India’s surprise announcement of the withdrawal of high-value 500 and 1,000 rupee notes from circulation may increase the pressure on money launderers and those who investigate financial crime to look more closely at trade-based money laundering (TBML) as an alternative way to conceal so-called black money.
Earlier this month India’s population was given just 50 days to swap 500 and 1,000 rupee notes for newly printed 500 and 2,000 rupee notes.
The demonetisation was the latest move in prime-minister Narendra Modi’s efforts to try and stamp out tax avoidance across India.
It was justified as a move designed to fight corruption and target people who have been avoiding taxes by stockpiling cash, known in India as black money.
But the move may encourage such people to look at alternative ways, including trade-based financial crime, to conceal black money.
This could put pressure on the Supreme Court-appointed Special Investigation Team (SIT), established in July 2011 to specifically focus on illicit financial flows and trade-based financial crime.
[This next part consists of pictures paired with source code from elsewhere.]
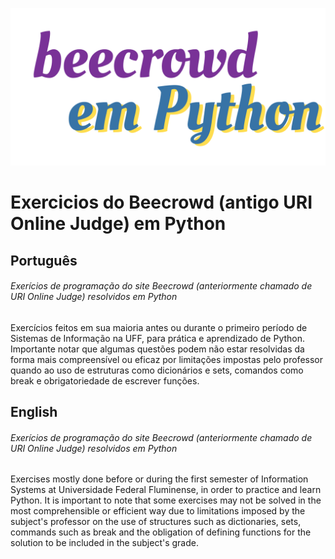 ![](https://github.com/Roberto-deP-Martins/Exercicios-do-Beecrowd-URI-em-Python/blob/main/banner.png)
# Exercicios do Beecrowd (antigo URI Online Judge) em Python

## Português

###### Exerícios de programação do site Beecrowd (anteriormente chamado de URI Online Judge) resolvidos em Python

Exercícios feitos em sua maioria antes ou durante o primeiro período de Sistemas de Informação na UFF, para prática e aprendizado de Python. Importante notar que algumas questões podem não estar resolvidas da forma mais compreensível ou eficaz por limitações impostas pelo professor quando ao uso de estruturas como dicionários e sets, comandos como break e obrigatoriedade de escrever funções.


## English

###### Exerícios de programação do site Beecrowd (anteriormente chamado de URI Online Judge) resolvidos em Python

Exercises mostly done before or during the first semester of Information Systems at Universidade Federal Fluminense, in order to practice and learn Python. It is important to note that some exercises may not be solved in the most comprehensible or efficient way due to limitations imposed by the subject's professor on the use of structures such as dictionaries, sets, commands such as break and the obligation of defining functions for the solution to be included in the subject's grade.
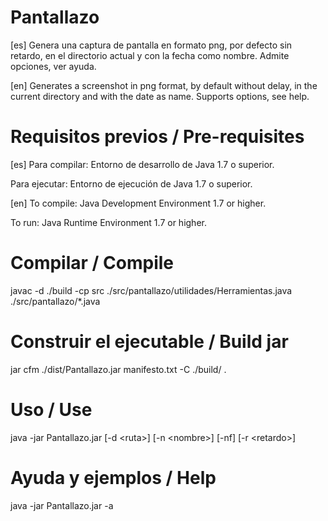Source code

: # Pantallazo
[es] 
Genera una captura de pantalla en formato png, por defecto sin retardo, en el directorio actual y con la fecha como nombre. Admite opciones, ver ayuda.

[en] 
Generates a screenshot in png format, by default without delay, in the current directory and with the date as name. Supports options, see help.

# Requisitos previos  /  Pre-requisites
[es] 
Para compilar: Entorno de desarrollo de Java 1.7 o superior.

Para ejecutar: Entorno de ejecución de Java  1.7 o superior.

[en] 
To compile: Java Development Environment 1.7 or higher.

To run: Java Runtime Environment 1.7 or higher.

# Compilar  /  Compile 

javac -d ./build -cp src ./src/pantallazo/utilidades/Herramientas.java ./src/pantallazo/*.java

# Construir el ejecutable  / Build jar

jar cfm ./dist/Pantallazo.jar manifesto.txt -C ./build/ .

# Uso  /  Use

 java -jar Pantallazo.jar [-d \<ruta>] [-n \<nombre>]  [-nf] [-r \<retardo>]

 # Ayuda y ejemplos  /  Help

java -jar Pantallazo.jar -a

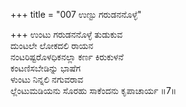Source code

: +++
title = "007 ಉಣ್ಟು ಗರುಡನನೊಳ್ಳೆ"

+++
ಉಂಟು ಗರುಡನನೊಳ್ಳೆ ತುಡುಕುವ  
ದುಂಟಲೇ ಲೋಕದಲಿ ರಾಯನ  
ನಂಟರಿಷ್ಟರೊಳಧಿಕನಲ್ಲಾ ಕರ್ಣ ಕಿರುಕುಳನೆ  
ಕಂಟಣಿಸಬೇಡಿನ್ನು ಭಾಷೆಗ  
ಳುಂಟು ನಿನ್ನಲಿ ನಗುವರಾವ  
ಲ್ಲೆಂಟುಮಡಿಯನು ಸೊರಹು ಸಾಕೆಂದನು ಕೃಪಾಚಾರ್ಯ    ॥7॥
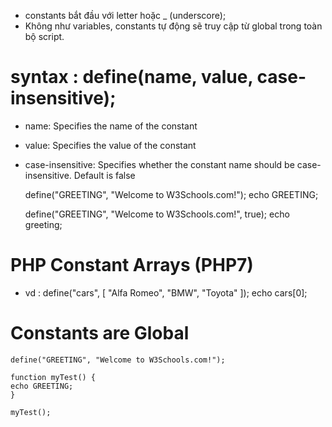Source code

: - constants bắt đầu với letter hoặc _ (underscore);
- Không như variables, constants tự động sẽ truy cập từ global trong toàn bộ script.

# syntax : define(name, value, case-insensitive);
+ name: Specifies the name of the constant
+ value: Specifies the value of the constant
+ case-insensitive: Specifies whether the constant name should be case-insensitive. Default is false

    define("GREETING", "Welcome to W3Schools.com!");
    echo GREETING;

    define("GREETING", "Welcome to W3Schools.com!", true);
    echo greeting;  

# PHP Constant Arrays (PHP7)
- vd :
    define("cars", [
        "Alfa Romeo",
        "BMW",
        "Toyota"
    ]);
    echo cars[0];

# Constants are Global

    define("GREETING", "Welcome to W3Schools.com!");

    function myTest() {
    echo GREETING;
    }
    
    myTest();

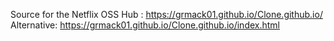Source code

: Source for the Netflix OSS Hub : https://grmack01.github.io/Clone.github.io/
Alternative: https://grmack01.github.io/Clone.github.io/index.html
SIT has repeatedly flagged TBML as a well-used mechanism for channelling black money out of India.
In one of its reports, SIT recommended that there should be an institutional mechanism for examining mismatches between Indian export and import data with corresponding data from other countries.
It has also recommended a system for checking commodity prices of imports and exports against prevailing international market prices.